**Exercise details:** All lines in the material below that contain "navigate" should be located and copied.
── Excerpted data ──
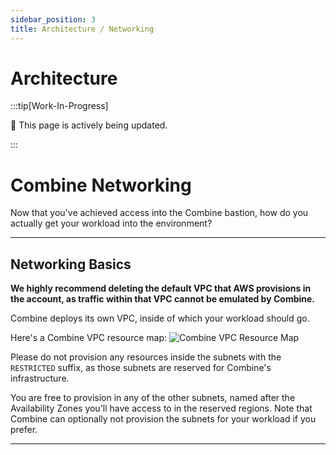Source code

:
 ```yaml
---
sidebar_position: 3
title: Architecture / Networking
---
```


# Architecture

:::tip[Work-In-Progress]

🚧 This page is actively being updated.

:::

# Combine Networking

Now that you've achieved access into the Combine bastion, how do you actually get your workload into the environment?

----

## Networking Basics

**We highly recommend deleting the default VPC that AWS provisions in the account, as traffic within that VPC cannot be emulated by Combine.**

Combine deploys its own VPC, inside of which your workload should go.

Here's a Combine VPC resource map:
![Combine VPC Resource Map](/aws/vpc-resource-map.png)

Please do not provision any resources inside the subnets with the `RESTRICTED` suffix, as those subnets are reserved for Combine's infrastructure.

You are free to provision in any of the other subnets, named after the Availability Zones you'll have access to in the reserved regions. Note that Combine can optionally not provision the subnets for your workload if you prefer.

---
───
── Excerpted data ──
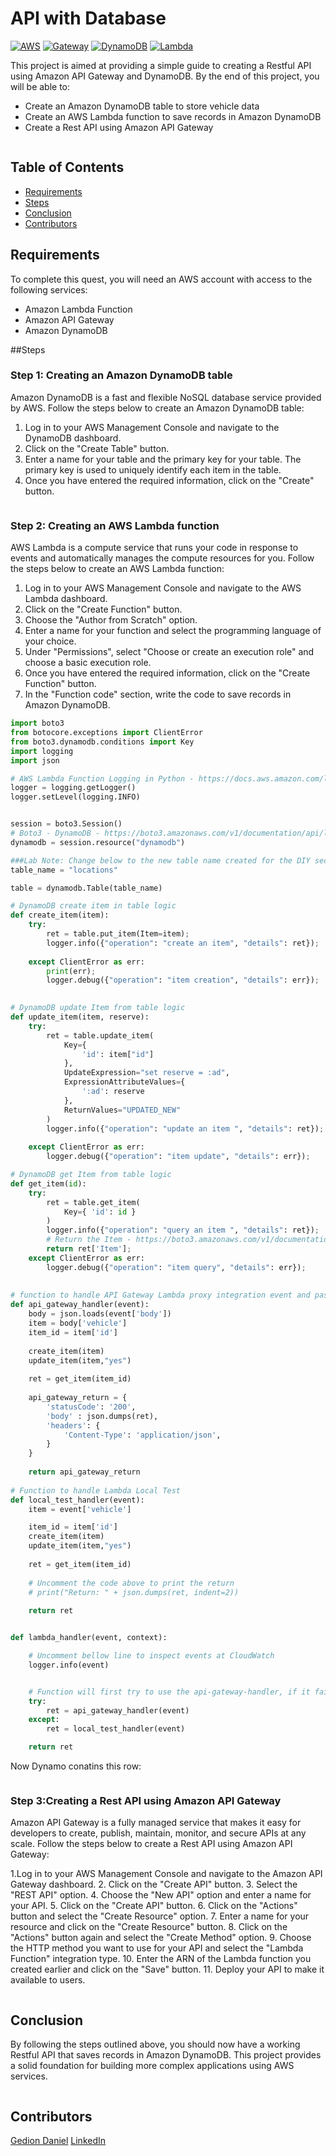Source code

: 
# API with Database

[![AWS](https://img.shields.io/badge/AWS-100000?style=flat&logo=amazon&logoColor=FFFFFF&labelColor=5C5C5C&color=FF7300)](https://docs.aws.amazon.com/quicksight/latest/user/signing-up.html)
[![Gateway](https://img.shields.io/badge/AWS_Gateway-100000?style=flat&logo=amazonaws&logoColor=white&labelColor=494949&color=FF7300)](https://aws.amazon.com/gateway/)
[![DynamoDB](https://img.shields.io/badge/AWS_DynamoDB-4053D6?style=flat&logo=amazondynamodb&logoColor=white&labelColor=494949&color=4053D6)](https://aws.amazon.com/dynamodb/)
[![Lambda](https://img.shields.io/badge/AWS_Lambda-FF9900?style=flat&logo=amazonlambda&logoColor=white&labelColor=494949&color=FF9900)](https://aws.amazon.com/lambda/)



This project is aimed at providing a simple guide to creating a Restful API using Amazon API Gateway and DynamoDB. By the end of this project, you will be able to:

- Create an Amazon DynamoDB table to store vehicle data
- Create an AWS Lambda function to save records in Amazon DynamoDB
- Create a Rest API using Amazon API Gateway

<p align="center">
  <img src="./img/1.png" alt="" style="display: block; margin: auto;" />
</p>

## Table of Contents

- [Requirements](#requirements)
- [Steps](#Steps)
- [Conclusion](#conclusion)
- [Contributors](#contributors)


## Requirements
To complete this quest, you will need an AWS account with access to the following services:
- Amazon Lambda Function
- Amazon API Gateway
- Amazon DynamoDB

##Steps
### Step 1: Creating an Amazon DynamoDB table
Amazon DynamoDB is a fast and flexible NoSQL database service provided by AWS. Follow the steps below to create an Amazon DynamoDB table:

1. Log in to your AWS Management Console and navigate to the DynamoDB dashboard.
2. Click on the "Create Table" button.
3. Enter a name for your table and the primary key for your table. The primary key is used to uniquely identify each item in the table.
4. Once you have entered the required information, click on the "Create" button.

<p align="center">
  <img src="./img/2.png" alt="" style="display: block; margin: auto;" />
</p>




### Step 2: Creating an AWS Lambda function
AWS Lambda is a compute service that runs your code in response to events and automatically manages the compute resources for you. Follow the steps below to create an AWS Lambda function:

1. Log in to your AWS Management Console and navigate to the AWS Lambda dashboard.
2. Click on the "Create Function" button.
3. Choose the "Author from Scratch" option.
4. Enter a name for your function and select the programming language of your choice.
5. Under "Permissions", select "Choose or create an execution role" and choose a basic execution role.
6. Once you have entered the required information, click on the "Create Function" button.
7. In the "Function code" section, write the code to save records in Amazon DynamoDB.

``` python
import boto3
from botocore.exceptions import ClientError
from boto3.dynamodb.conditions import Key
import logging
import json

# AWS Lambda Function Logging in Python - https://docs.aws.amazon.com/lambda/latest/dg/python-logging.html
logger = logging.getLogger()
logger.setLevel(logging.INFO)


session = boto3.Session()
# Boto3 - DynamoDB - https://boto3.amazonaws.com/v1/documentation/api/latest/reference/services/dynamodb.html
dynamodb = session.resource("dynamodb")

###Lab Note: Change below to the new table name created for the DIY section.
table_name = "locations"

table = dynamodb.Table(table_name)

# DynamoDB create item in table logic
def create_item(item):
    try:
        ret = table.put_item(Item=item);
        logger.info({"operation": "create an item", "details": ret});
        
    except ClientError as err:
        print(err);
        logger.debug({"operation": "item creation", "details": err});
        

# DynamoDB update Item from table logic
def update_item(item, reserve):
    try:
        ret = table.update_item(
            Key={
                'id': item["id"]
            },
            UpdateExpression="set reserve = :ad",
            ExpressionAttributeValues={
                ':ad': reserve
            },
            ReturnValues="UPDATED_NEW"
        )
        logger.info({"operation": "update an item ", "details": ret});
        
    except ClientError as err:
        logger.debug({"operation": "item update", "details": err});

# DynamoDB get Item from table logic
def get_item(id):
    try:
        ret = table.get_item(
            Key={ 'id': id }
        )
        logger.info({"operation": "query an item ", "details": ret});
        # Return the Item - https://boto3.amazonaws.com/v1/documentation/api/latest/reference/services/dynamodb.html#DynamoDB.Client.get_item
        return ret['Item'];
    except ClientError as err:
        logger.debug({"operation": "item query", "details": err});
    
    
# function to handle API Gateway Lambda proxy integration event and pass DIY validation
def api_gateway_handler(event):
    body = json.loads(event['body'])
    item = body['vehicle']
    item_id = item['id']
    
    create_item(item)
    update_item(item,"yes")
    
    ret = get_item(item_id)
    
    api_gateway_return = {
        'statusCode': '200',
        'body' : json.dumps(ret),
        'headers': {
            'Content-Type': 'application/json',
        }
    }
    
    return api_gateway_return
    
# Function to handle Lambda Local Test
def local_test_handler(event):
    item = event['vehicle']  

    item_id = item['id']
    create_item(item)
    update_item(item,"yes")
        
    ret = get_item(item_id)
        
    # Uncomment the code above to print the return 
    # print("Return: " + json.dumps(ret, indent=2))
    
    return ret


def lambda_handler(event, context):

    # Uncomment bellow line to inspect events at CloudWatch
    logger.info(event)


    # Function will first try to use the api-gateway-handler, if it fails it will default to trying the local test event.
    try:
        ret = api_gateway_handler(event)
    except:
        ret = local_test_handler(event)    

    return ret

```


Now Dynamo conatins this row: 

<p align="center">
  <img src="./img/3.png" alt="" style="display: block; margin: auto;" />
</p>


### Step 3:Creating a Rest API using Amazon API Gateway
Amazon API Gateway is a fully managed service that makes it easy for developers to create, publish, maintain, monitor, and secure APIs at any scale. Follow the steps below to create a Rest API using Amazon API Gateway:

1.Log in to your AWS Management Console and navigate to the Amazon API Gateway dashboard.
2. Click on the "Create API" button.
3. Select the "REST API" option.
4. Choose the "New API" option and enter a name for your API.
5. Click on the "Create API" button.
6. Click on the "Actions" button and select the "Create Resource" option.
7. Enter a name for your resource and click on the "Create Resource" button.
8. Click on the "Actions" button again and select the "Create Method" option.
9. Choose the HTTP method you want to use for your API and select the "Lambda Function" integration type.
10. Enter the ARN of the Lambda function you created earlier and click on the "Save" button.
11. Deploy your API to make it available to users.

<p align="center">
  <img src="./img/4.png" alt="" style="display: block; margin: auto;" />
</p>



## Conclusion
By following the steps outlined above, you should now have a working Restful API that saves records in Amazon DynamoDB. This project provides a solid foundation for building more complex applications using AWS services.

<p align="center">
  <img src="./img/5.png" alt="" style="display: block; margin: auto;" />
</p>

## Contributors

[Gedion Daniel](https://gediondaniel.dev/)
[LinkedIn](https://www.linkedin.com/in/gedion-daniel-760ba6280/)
───
── Excerpted data ──
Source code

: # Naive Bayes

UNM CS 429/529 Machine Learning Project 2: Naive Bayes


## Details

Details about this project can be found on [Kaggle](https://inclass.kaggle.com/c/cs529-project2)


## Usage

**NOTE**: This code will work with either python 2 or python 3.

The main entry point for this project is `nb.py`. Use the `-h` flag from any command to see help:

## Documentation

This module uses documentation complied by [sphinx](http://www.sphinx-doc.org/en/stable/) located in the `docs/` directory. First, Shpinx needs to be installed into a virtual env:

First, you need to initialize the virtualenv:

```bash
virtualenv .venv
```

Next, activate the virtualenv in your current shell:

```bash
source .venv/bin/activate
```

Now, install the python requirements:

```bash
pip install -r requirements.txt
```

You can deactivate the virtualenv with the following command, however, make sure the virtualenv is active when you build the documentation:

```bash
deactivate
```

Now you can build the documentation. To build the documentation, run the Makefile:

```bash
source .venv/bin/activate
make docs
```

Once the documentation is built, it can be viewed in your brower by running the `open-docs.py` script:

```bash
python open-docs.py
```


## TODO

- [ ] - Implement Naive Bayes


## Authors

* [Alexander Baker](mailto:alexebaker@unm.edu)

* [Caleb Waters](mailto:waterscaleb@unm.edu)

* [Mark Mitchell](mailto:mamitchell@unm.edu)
───
**Result of this exercise:**
1. Log in to your AWS Management Console and navigate to the DynamoDB dashboard.
1. Log in to your AWS Management Console and navigate to the AWS Lambda dashboard.
1.Log in to your AWS Management Console and navigate to the Amazon API Gateway dashboard.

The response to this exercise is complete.